■ **Supplied material**:
■ ■ ■ ■ ■
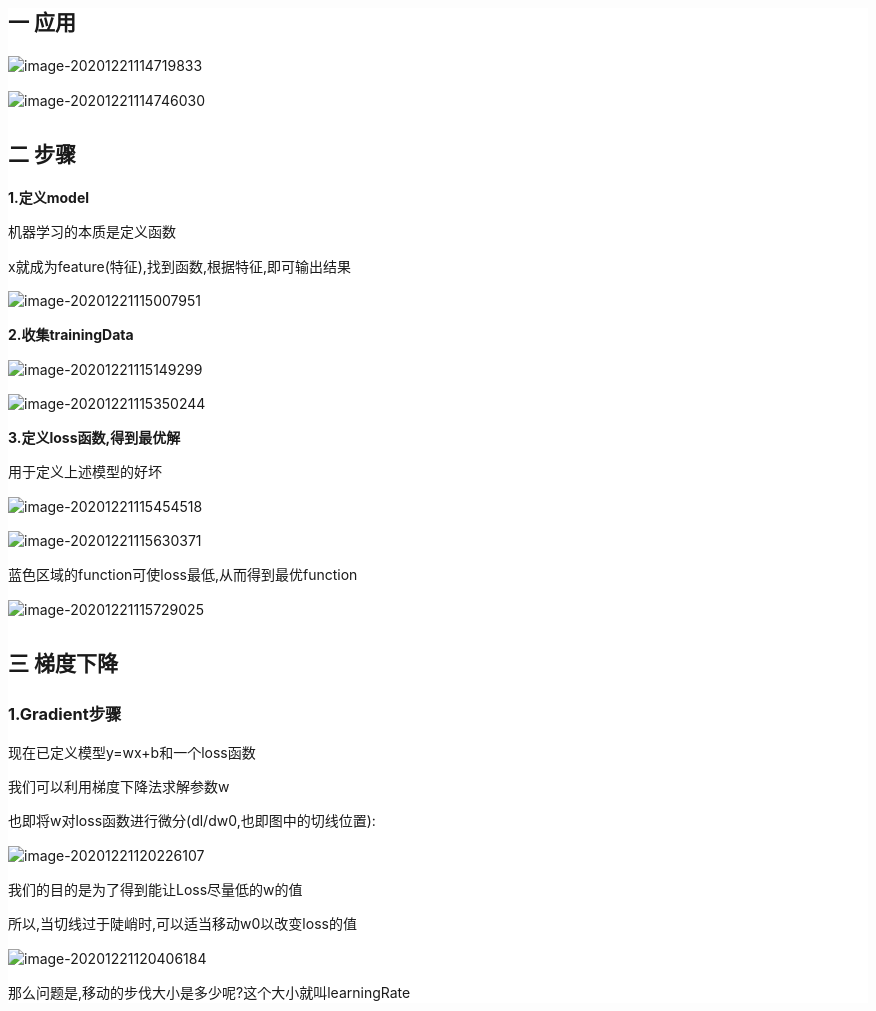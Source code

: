 ## 一 应用

![image-20201221114719833](https://gitee.com/zisuu/picture/raw/master/img/20201221114720.png)

![image-20201221114746030](https://gitee.com/zisuu/picture/raw/master/img/20201221114746.png)

## 二 步骤

**1.定义model**

机器学习的本质是定义函数

x就成为feature(特征),找到函数,根据特征,即可输出结果

![image-20201221115007951](https://gitee.com/zisuu/picture/raw/master/img/20201221115008.png)

**2.收集trainingData**

![image-20201221115149299](https://gitee.com/zisuu/picture/raw/master/img/20201221115149.png)

![image-20201221115350244](https://gitee.com/zisuu/picture/raw/master/img/20201221115350.png)

**3.定义loss函数,得到最优解**

用于定义上述模型的好坏

![image-20201221115454518](https://gitee.com/zisuu/picture/raw/master/img/20201221115454.png)

![image-20201221115630371](https://gitee.com/zisuu/picture/raw/master/img/20201221115633.png)

蓝色区域的function可使loss最低,从而得到最优function

![image-20201221115729025](https://gitee.com/zisuu/picture/raw/master/img/20201221115729.png)

## 三 梯度下降

### 1.Gradient步骤

现在已定义模型y=wx+b和一个loss函数

我们可以利用梯度下降法求解参数w

也即将w对loss函数进行微分(dl/dw0,也即图中的切线位置):

![image-20201221120226107](https://gitee.com/zisuu/picture/raw/master/img/20201221120226.png)

我们的目的是为了得到能让Loss尽量低的w的值

所以,当切线过于陡峭时,可以适当移动w0以改变loss的值

![image-20201221120406184](https://gitee.com/zisuu/picture/raw/master/img/20201221120406.png)

那么问题是,移动的步伐大小是多少呢?这个大小就叫learningRate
■ ■ ■ ■ ■
Pictures aside, give the data again exactly as it appears.

Source code

: ## 一 应用

![image-20201221114719833](https://gitee.com/zisuu/picture/raw/master/img/20201221114720.png)

![image-20201221114746030](https://gitee.com/zisuu/picture/raw/master/img/20201221114746.png)

## 二 步骤

**1.定义model**

机器学习的本质是定义函数

x就成为feature(特征),找到函数,根据特征,即可输出结果

![image-20201221115007951](https://gitee.com/zisuu/picture/raw/master/img/20201221115008.png)

**2.收集trainingData**

![image-20201221115149299](https://gitee.com/zisuu/picture/raw/master/img/20201221115149.png)

![image-20201221115350244](https://gitee.com/zisuu/picture/raw/master/img/20201221115350.png)

**3.定义loss函数,得到最优解**

用于定义上述模型的好坏

![image-20201221115454518](https://gitee.com/zisuu/picture/raw/master/img/20201221115454.png)

![image-20201221115630371](https://gitee.com/zisuu/picture/raw/master/img/20201221115633.png)

蓝色区域的function可使loss最低,从而得到最优function

![image-20201221115729025](https://gitee.com/zisuu/picture/raw/master/img/20201221115729.png)

## 三 梯度下降

### 1.Gradient步骤

现在已定义模型y=wx+b和一个loss函数

我们可以利用梯度下降法求解参数w

也即将w对loss函数进行微分(dl/dw0,也即图中的切线位置):

![image-20201221120226107](https://gitee.com/zisuu/picture/raw/master/img/20201221120226.png)

我们的目的是为了得到能让Loss尽量低的w的值

所以,当切线过于陡峭时,可以适当移动w0以改变loss的值

![image-20201221120406184](https://gitee.com/zisuu/picture/raw/master/img/20201221120406.png)

那么问题是,移动的步伐大小是多少呢?这个大小就叫learningRate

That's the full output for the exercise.